You are viewing a plain text version of this content. The canonical link for it is here.
Posted to user@spark.apache.org by Diana Carroll <dc...@cloudera.com> on 2014/03/27 16:02:58 UTC

spark streaming and the spark shell

I'm working with spark streaming using spark-shell, and hoping folks could
answer a few questions I have.

I'm doing WordCount on a socket stream:

import org.apache.spark.streaming.StreamingContext
import org.apache.spark.streaming.StreamingContext._
import org.apache.spark.streaming.Seconds
var ssc = new StreamingContext(sc,Seconds(5))
var mystream = ssc.socketTextStream("localhost",4444)
var words = mystream.flatMap(line => line.split(" "))
var wordCounts = words.map(x => (x, 1)).reduceByKey((x,y) => x+y)
wordCounts.print()
ssc.start()



1.  I'm assuming that using spark shell is an edge case, and that spark
streaming is really intended mostly for batch use.  True?

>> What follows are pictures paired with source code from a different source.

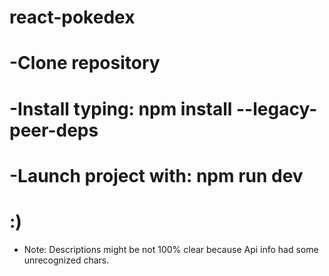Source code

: # react-pokedex

# -Clone repository
# -Install typing: npm install --legacy-peer-deps
# -Launch project with: npm run dev
# :)
- Note: Descriptions might be not 100% clear because Api info had some unrecognized chars.


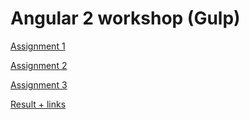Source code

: # Angular 2 workshop (Gulp)

[Assignment 1](../../tree/assignment_1)

[Assignment 2](../../tree/assignment_2)

[Assignment 3](../../tree/assignment_3)

[Result + links](../../tree/result)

2.   I notice that once I start ssc.start(), my stream starts processing
and continues indefinitely...even if I close the socket on the server end
(I'm using unix command "nc" to mimic a server as explained in the
streaming programming guide .)  Can I tell my stream to detect if it's lost
a connection and therefore stop executing?  (Or even better, to attempt to
re-establish the connection?)

3.  I tried entering ssc.stop which resulted in an error:

Exception in thread "Thread-43" org.apache.spark.SparkException: Job
cancelled because SparkContext was shut down
14/03/27 07:36:13 ERROR ConnectionManager: Corresponding
SendingConnectionManagerId not found

But it did stop the DStream execution.

4.  Then I tried restarting the ssc again (ssc.start) and got another error:
org.apache.spark.SparkException: JobScheduler already started
Is restarting an ssc supported?

5.  When I perform an operation like wordCounts.print(), that operation
will execution on each batch, ever n seconds.  Is there a way I can undo
that operation?  That is, I want it to *stop* executing that print ever n
seconds...without having to stop the stream.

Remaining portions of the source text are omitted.